● What to work on
Print each line from the start of the records below up through the line where "那个地方就叫**林芝**。" is found, exactly as given.

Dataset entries
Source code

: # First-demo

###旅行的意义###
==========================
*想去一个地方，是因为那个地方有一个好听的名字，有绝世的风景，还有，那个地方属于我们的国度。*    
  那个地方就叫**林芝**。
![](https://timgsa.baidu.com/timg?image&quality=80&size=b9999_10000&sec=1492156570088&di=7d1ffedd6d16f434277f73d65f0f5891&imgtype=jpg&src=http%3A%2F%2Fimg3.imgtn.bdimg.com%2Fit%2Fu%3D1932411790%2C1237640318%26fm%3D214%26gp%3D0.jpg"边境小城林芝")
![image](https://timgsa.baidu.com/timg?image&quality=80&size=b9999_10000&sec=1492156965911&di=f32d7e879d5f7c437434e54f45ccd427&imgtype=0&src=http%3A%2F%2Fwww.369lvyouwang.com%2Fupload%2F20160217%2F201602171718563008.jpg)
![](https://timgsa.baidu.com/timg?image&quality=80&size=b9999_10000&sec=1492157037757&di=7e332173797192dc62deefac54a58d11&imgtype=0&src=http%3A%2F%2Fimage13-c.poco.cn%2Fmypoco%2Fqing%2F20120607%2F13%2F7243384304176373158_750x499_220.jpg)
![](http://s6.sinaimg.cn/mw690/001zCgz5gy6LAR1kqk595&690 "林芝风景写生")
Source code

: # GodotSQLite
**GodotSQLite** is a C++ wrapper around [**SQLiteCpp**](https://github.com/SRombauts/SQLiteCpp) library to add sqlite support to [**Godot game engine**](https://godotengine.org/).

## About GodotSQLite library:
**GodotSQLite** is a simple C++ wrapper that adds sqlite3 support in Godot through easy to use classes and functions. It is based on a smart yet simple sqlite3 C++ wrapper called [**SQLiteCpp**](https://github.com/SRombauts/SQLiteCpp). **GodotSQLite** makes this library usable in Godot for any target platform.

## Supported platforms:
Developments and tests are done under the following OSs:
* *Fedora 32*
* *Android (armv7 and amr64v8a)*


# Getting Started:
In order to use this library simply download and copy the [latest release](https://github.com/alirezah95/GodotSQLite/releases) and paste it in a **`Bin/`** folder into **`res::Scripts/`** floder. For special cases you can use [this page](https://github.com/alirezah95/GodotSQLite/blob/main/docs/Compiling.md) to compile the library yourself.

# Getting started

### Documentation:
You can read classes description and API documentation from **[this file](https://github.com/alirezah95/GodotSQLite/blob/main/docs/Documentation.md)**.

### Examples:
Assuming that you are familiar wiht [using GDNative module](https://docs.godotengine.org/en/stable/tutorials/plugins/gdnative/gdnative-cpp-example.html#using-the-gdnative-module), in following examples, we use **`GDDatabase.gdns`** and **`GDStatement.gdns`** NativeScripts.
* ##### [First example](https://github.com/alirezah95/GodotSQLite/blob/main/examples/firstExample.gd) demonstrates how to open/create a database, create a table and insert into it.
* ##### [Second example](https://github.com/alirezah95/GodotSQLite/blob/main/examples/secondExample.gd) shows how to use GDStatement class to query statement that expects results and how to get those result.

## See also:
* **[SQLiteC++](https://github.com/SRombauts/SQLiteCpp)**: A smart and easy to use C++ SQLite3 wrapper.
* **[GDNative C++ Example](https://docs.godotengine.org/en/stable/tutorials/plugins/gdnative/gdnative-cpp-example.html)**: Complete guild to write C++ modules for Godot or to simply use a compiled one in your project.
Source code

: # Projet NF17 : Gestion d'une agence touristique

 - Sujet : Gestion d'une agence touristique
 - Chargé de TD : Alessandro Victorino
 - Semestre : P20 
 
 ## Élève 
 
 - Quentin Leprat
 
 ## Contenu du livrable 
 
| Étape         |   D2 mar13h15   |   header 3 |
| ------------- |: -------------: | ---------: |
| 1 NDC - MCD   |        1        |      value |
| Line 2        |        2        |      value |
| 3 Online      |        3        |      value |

● Solution for this task
Source code

: # First-demo

###旅行的意义###
==========================
*想去一个地方，是因为那个地方有一个好听的名字，有绝世的风景，还有，那个地方属于我们的国度。*    
  那个地方就叫**林芝**。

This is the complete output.